PROBLEM TO WORK ON> Extract every line from the records below that contains the word "leadership".

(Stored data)
[Start of Attachment]
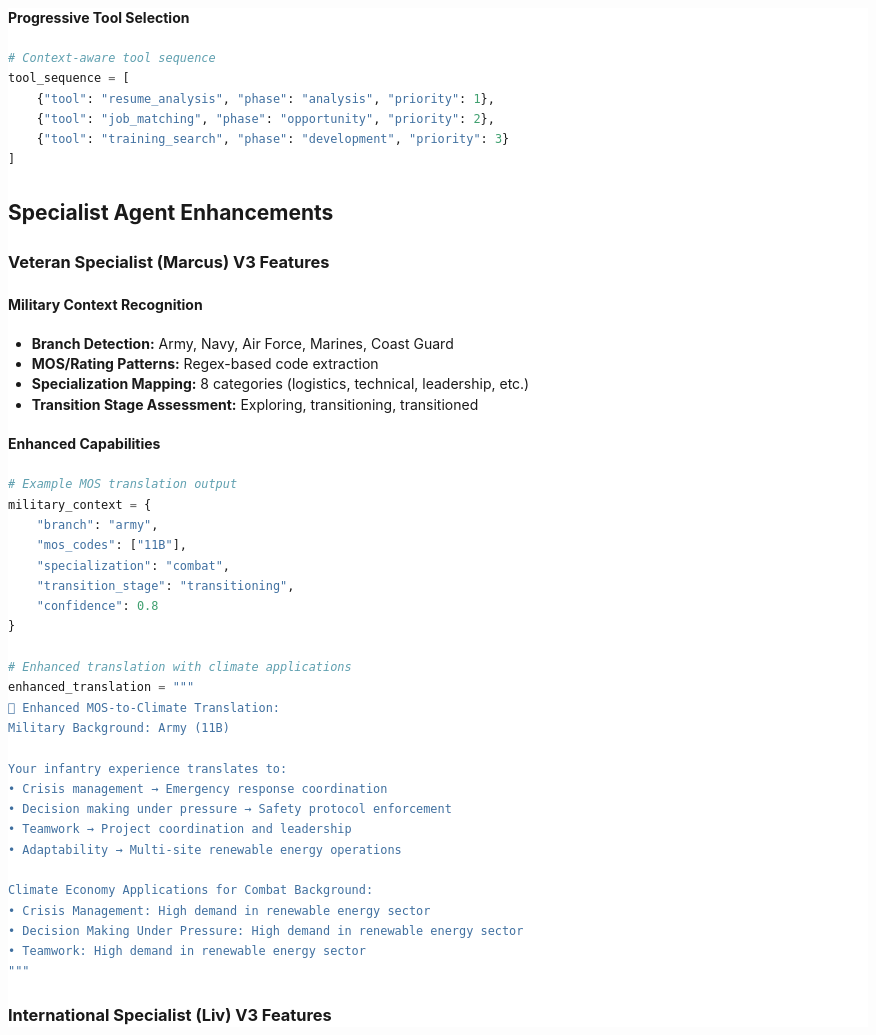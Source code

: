 #### Progressive Tool Selection
```python
# Context-aware tool sequence
tool_sequence = [
    {"tool": "resume_analysis", "phase": "analysis", "priority": 1},
    {"tool": "job_matching", "phase": "opportunity", "priority": 2},
    {"tool": "training_search", "phase": "development", "priority": 3}
]
```

## Specialist Agent Enhancements

### Veteran Specialist (Marcus) V3 Features

#### Military Context Recognition
- **Branch Detection:** Army, Navy, Air Force, Marines, Coast Guard
- **MOS/Rating Patterns:** Regex-based code extraction
- **Specialization Mapping:** 8 categories (logistics, technical, leadership, etc.)
- **Transition Stage Assessment:** Exploring, transitioning, transitioned

#### Enhanced Capabilities
```python
# Example MOS translation output
military_context = {
    "branch": "army",
    "mos_codes": ["11B"],
    "specialization": "combat",
    "transition_stage": "transitioning",
    "confidence": 0.8
}

# Enhanced translation with climate applications
enhanced_translation = """
🔄 Enhanced MOS-to-Climate Translation:
Military Background: Army (11B)

Your infantry experience translates to:
• Crisis management → Emergency response coordination
• Decision making under pressure → Safety protocol enforcement
• Teamwork → Project coordination and leadership
• Adaptability → Multi-site renewable energy operations

Climate Economy Applications for Combat Background:
• Crisis Management: High demand in renewable energy sector
• Decision Making Under Pressure: High demand in renewable energy sector
• Teamwork: High demand in renewable energy sector
"""
```

### International Specialist (Liv) V3 Features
[End of Attachment]
TASK RESPONSE>
- **Specialization Mapping:** 8 categories (logistics, technical, leadership, etc.)
• Teamwork → Project coordination and leadership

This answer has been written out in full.